+++ Data listing +++

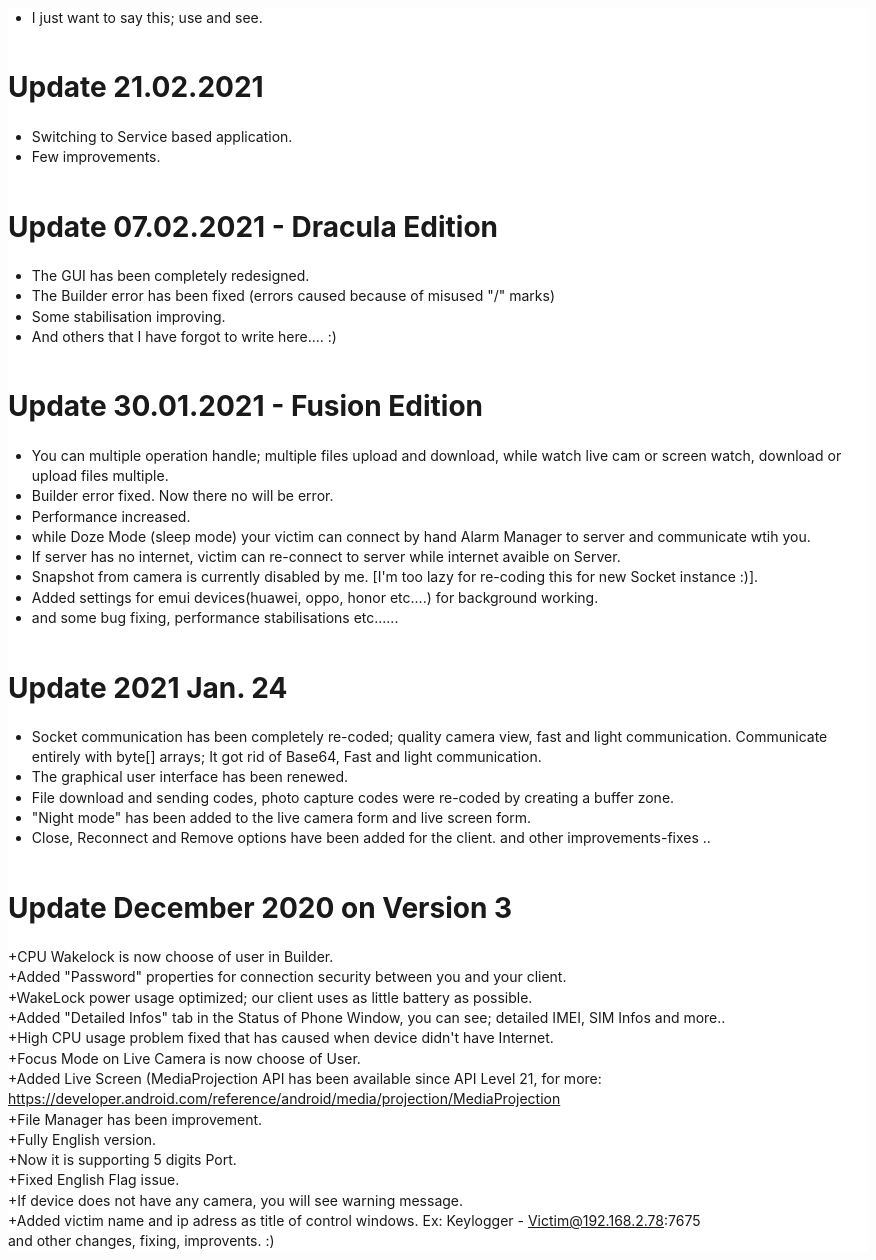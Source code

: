 + I just want to say this; use and see.

# Update 21.02.2021  

+ Switching to Service based application.  
+ Few improvements.  

# Update 07.02.2021 - Dracula Edition  

+ The GUI has been completely redesigned.  
+ The Builder error has been fixed (errors caused because of misused "/" marks)  
+ Some stabilisation improving.  
+ And others that I have forgot to write here.... :)  

# Update 30.01.2021 - Fusion Edition  

+ You can multiple operation handle; multiple files upload and download, while watch live cam or screen watch, download or upload files multiple.  
+ Builder error fixed. Now there no will be error.  
+ Performance increased.  
+ while Doze Mode (sleep mode) your victim can connect by hand Alarm Manager to server and communicate wtih you.  
+ If server has no internet, victim can re-connect to server while internet avaible on Server.  
+ Snapshot from camera is currently disabled by me. [I'm too lazy for re-coding this for new Socket instance :)].  
+ Added settings for emui devices(huawei, oppo, honor etc....) for background working.  
+ and some bug fixing, performance stabilisations etc......

# Update 2021 Jan. 24  

+ Socket communication has been completely re-coded; quality camera view, fast and light communication. Communicate entirely with byte[] arrays; It got rid of Base64, Fast and light communication.
+ The graphical user interface has been renewed.
+ File download and sending codes, photo capture codes were re-coded by creating a buffer zone.
+ "Night mode" has been added to the live camera form and live screen form.
+ Close, Reconnect and Remove options have been added for the client.
and other improvements-fixes ..  

# Update December 2020 on Version 3  

+CPU Wakelock is now choose of user in Builder.  
+Added "Password" properties for connection security between you and your client.  
+WakeLock power usage optimized; our client uses as little battery as possible.  
+Added "Detailed Infos" tab in the Status of Phone Window, you can see; detailed IMEI, SIM Infos and more..  
+High CPU usage problem fixed that has caused when device didn't have Internet.  
+Focus Mode on Live Camera is now choose of User.  
+Added Live Screen (MediaProjection API has been available since API Level 21, for more: https://developer.android.com/reference/android/media/projection/MediaProjection  
+File Manager has been improvement.  
+Fully English version.  
+Now it is supporting 5 digits Port.  
+Fixed English Flag issue.  
+If device does not have any camera, you will see warning message.  
+Added victim name and ip adress as title of control windows. Ex: Keylogger - Victim@192.168.2.78:7675  
and other changes, fixing, improvents. :)
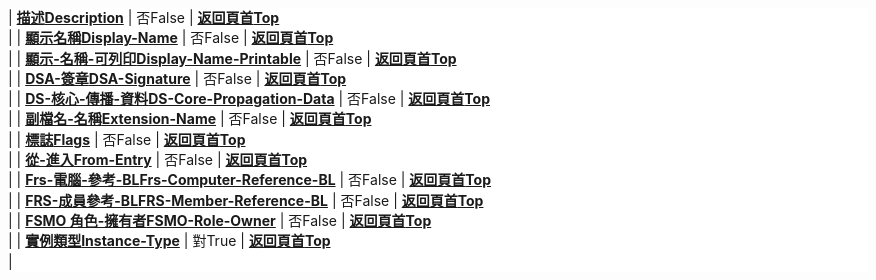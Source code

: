 | [<span data-ttu-id="59f54-503">**描述**</span><span class="sxs-lookup"><span data-stu-id="59f54-503">**Description**</span></span>](a-description.md)                                        | <span data-ttu-id="59f54-504">否</span><span class="sxs-lookup"><span data-stu-id="59f54-504">False</span></span>     | [<span data-ttu-id="59f54-505">**返回頁首**</span><span class="sxs-lookup"><span data-stu-id="59f54-505">**Top**</span></span>](c-top.md)<br/>                            |
| [<span data-ttu-id="59f54-506">**顯示名稱**</span><span class="sxs-lookup"><span data-stu-id="59f54-506">**Display-Name**</span></span>](a-displayname.md)                                       | <span data-ttu-id="59f54-507">否</span><span class="sxs-lookup"><span data-stu-id="59f54-507">False</span></span>     | [<span data-ttu-id="59f54-508">**返回頁首**</span><span class="sxs-lookup"><span data-stu-id="59f54-508">**Top**</span></span>](c-top.md)<br/>                            |
| [<span data-ttu-id="59f54-509">**顯示-名稱-可列印**</span><span class="sxs-lookup"><span data-stu-id="59f54-509">**Display-Name-Printable**</span></span>](a-displaynameprintable.md)                    | <span data-ttu-id="59f54-510">否</span><span class="sxs-lookup"><span data-stu-id="59f54-510">False</span></span>     | [<span data-ttu-id="59f54-511">**返回頁首**</span><span class="sxs-lookup"><span data-stu-id="59f54-511">**Top**</span></span>](c-top.md)<br/>                            |
| [<span data-ttu-id="59f54-512">**DSA-簽章**</span><span class="sxs-lookup"><span data-stu-id="59f54-512">**DSA-Signature**</span></span>](a-dsasignature.md)                                     | <span data-ttu-id="59f54-513">否</span><span class="sxs-lookup"><span data-stu-id="59f54-513">False</span></span>     | [<span data-ttu-id="59f54-514">**返回頁首**</span><span class="sxs-lookup"><span data-stu-id="59f54-514">**Top**</span></span>](c-top.md)<br/>                            |
| [<span data-ttu-id="59f54-515">**DS-核心-傳播-資料**</span><span class="sxs-lookup"><span data-stu-id="59f54-515">**DS-Core-Propagation-Data**</span></span>](a-dscorepropagationdata.md)                 | <span data-ttu-id="59f54-516">否</span><span class="sxs-lookup"><span data-stu-id="59f54-516">False</span></span>     | [<span data-ttu-id="59f54-517">**返回頁首**</span><span class="sxs-lookup"><span data-stu-id="59f54-517">**Top**</span></span>](c-top.md)<br/>                            |
| [<span data-ttu-id="59f54-518">**副檔名-名稱**</span><span class="sxs-lookup"><span data-stu-id="59f54-518">**Extension-Name**</span></span>](a-extensionname.md)                                   | <span data-ttu-id="59f54-519">否</span><span class="sxs-lookup"><span data-stu-id="59f54-519">False</span></span>     | [<span data-ttu-id="59f54-520">**返回頁首**</span><span class="sxs-lookup"><span data-stu-id="59f54-520">**Top**</span></span>](c-top.md)<br/>                            |
| [<span data-ttu-id="59f54-521">**標誌**</span><span class="sxs-lookup"><span data-stu-id="59f54-521">**Flags**</span></span>](a-flags.md)                                                    | <span data-ttu-id="59f54-522">否</span><span class="sxs-lookup"><span data-stu-id="59f54-522">False</span></span>     | [<span data-ttu-id="59f54-523">**返回頁首**</span><span class="sxs-lookup"><span data-stu-id="59f54-523">**Top**</span></span>](c-top.md)<br/>                            |
| [<span data-ttu-id="59f54-524">**從-進入**</span><span class="sxs-lookup"><span data-stu-id="59f54-524">**From-Entry**</span></span>](a-fromentry.md)                                           | <span data-ttu-id="59f54-525">否</span><span class="sxs-lookup"><span data-stu-id="59f54-525">False</span></span>     | [<span data-ttu-id="59f54-526">**返回頁首**</span><span class="sxs-lookup"><span data-stu-id="59f54-526">**Top**</span></span>](c-top.md)<br/>                            |
| [<span data-ttu-id="59f54-527">**Frs-電腦-參考-BL**</span><span class="sxs-lookup"><span data-stu-id="59f54-527">**Frs-Computer-Reference-BL**</span></span>](a-frscomputerreferencebl.md)               | <span data-ttu-id="59f54-528">否</span><span class="sxs-lookup"><span data-stu-id="59f54-528">False</span></span>     | [<span data-ttu-id="59f54-529">**返回頁首**</span><span class="sxs-lookup"><span data-stu-id="59f54-529">**Top**</span></span>](c-top.md)<br/>                            |
| [<span data-ttu-id="59f54-530">**FRS-成員參考-BL**</span><span class="sxs-lookup"><span data-stu-id="59f54-530">**FRS-Member-Reference-BL**</span></span>](a-frsmemberreferencebl.md)                   | <span data-ttu-id="59f54-531">否</span><span class="sxs-lookup"><span data-stu-id="59f54-531">False</span></span>     | [<span data-ttu-id="59f54-532">**返回頁首**</span><span class="sxs-lookup"><span data-stu-id="59f54-532">**Top**</span></span>](c-top.md)<br/>                            |
| [<span data-ttu-id="59f54-533">**FSMO 角色-擁有者**</span><span class="sxs-lookup"><span data-stu-id="59f54-533">**FSMO-Role-Owner**</span></span>](a-fsmoroleowner.md)                                  | <span data-ttu-id="59f54-534">否</span><span class="sxs-lookup"><span data-stu-id="59f54-534">False</span></span>     | [<span data-ttu-id="59f54-535">**返回頁首**</span><span class="sxs-lookup"><span data-stu-id="59f54-535">**Top**</span></span>](c-top.md)<br/>                            |
| [<span data-ttu-id="59f54-536">**實例類型**</span><span class="sxs-lookup"><span data-stu-id="59f54-536">**Instance-Type**</span></span>](a-instancetype.md)                                     | <span data-ttu-id="59f54-537">對</span><span class="sxs-lookup"><span data-stu-id="59f54-537">True</span></span>      | [<span data-ttu-id="59f54-538">**返回頁首**</span><span class="sxs-lookup"><span data-stu-id="59f54-538">**Top**</span></span>](c-top.md)<br/>                            |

+++

* _Exercise goal_: Only lines of the data holding the word "that" go in the answer. Please copy each of them.

* _Task solution_:
+ And others that I have forgot to write here.... :)  
+High CPU usage problem fixed that has caused when device didn't have Internet.  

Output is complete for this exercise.